# Any worry with burning red oak?



## larson (May 19, 2015)

Hi, I am new to the forum and had a question about burning red oak. I am replacing my Kozi wood pellet insert with an Osburn 1600 wood insert this year. I have gathered quite a lot of hardwood since spring of 2014. Most of it is red oak and has been either blocked or in 6-8 ft lengths since it's been cut last spring. I plan to have it all blocked and split by beginning of June. Some people I have mentioned this to, advise me against burning oak, saying if you're not careful it will warp your stove. I have also had others say don't worry about it. I was wondering what people's opinions on here were? Thanks!


----------



## BrotherBart (May 19, 2015)

The choice of wood warping your stove is nonsense. How you operate your stove is what could warp it.

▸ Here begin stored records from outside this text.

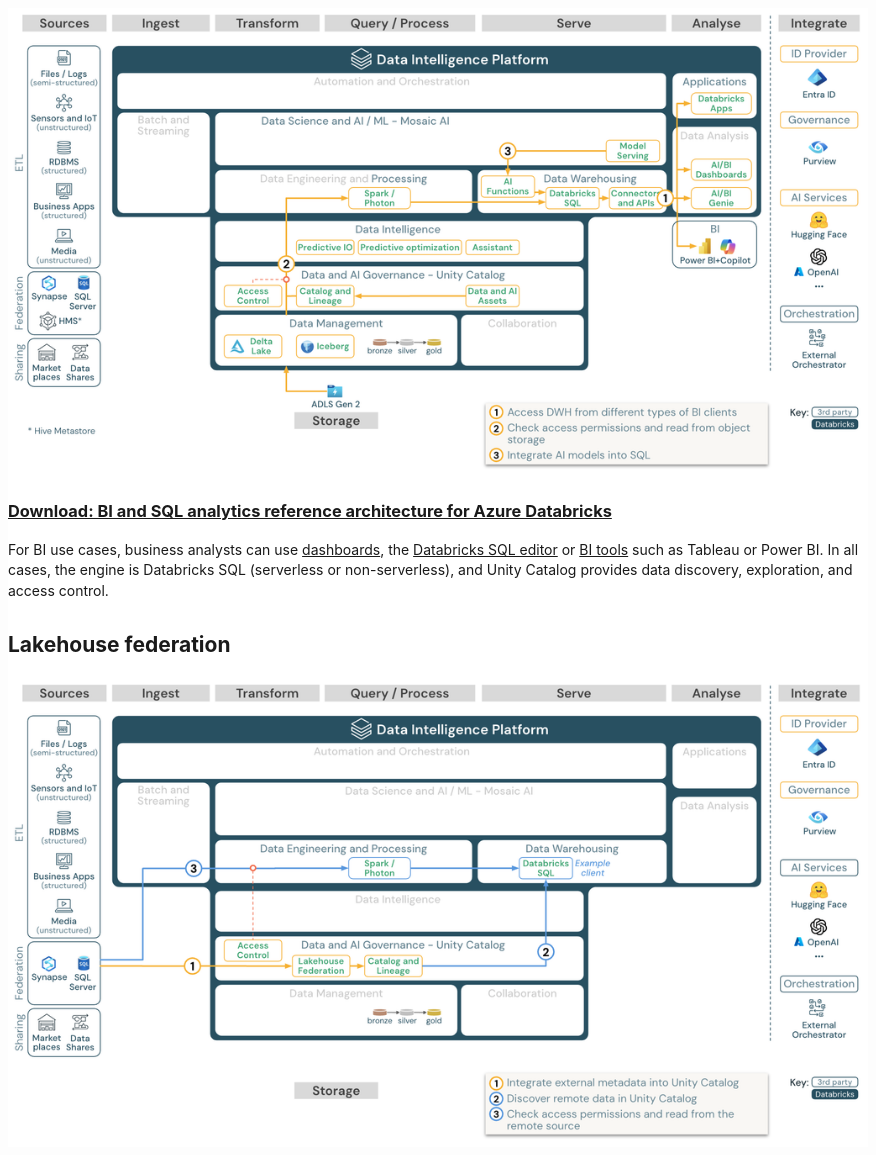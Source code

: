 ![image_007_image7.png](images/image_007_image7.png)
### [**Download: BI and SQL analytics reference architecture for Azure Databricks**](https://learn.microsoft.com/en-us/azure/databricks/_extras/documents/reference-use-case-bi-for-azure.pdf)

For BI use cases, business analysts can use [dashboards](https://learn.microsoft.com/en-us/azure/databricks/dashboards/), the [Databricks SQL editor](https://learn.microsoft.com/en-us/azure/databricks/sql/user/sql-editor/) or [BI tools](https://learn.microsoft.com/en-us/azure/databricks/data-governance/unity-catalog/business-intelligence) such as Tableau or Power BI. In all cases, the engine is Databricks SQL (serverless or non-serverless), and Unity Catalog provides data discovery, exploration, and access control.

## **Lakehouse federation**

![image_008_image8.png](images/image_008_image8.png)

I have heated this house with nothing but red and white oak since 1985. Great firewood.


----------



## claydogg84 (May 19, 2015)

I suggest you tell all those warning you against burning Red Oak that you'll gladly take any they have - To keep them safe, of course. BB nailed it. You can warp a stove with any wood, it's all about how you run it.


----------



## wahoowad (May 19, 2015)

Tell us more about these people who advise against burning oak.


----------



## Dix (May 19, 2015)

Oak is awesome, it's my go to firewood in horribly cold temps!

Welcome to the forums !


----------



## PA. Woodsman (May 19, 2015)

It takes a long time to dry out, but is great fuelwood when dry....


----------



## Pennsyltucky Chris (May 19, 2015)

Whoever told you that is a fool.

Get a moisture meter. If its 20-21% or less, burn it.


----------



## Woody Stover (May 19, 2015)

Welcome, larson.  Sorry to be the bearer of bad news, but your stove is not going to be easy to operate this year, since Oak that is split now will be too wet to burn well this fall. You'll have to open the air pretty far at the start of the load to get that wet Oak burning, then cut it back once the load dries out, or your stove will burn too hot at the end of the load. I would get some quick-drying wood if possible, or stay on the pellets for another year until the Oak can dry out.


----------



## Applesister (May 19, 2015)

Oak is one of your better heat producing woods. But yeah...drying it from 2014 isnt long enough. The opposite of what you think is gonna happen. Get a moisture  meter and just keep splitting! !


----------



## Applesister (May 19, 2015)

Pellets to wood...thats interesting. They had a ration on pellets here last winter when all the suppliers started running out. I agree with Woody, stay on pellets one more year and get splitting!!
Oak takes forever to dry but when its dry it will keep you warm in January.


----------



## larson (May 20, 2015)

Thank you for the feedback. A couple of questions... for the suggestion of a moisture meter, what would be a recommended brand as I know very little about them? Also I have a couple different wood lots that I can get other hardwood from (Maple, White Birch) any of those cut and split now be ready for winter? As Applesister mentioned there was a shortage of pellets last year and in some places where you were able to get them, retailers were jacking prices up of course. Aside from that the pellet stove needs to run constantly and pretty much max level to maintain decent heat in our house. Those two reasons are why we want to switch.


----------



## Jags (May 20, 2015)

Yes - maple and birch will have a better chance of being dried by the heating season than oak will, but it will probably still be sub-par.  Try finding some dead tree tops to harvest.  There is a good chance that they may be ready.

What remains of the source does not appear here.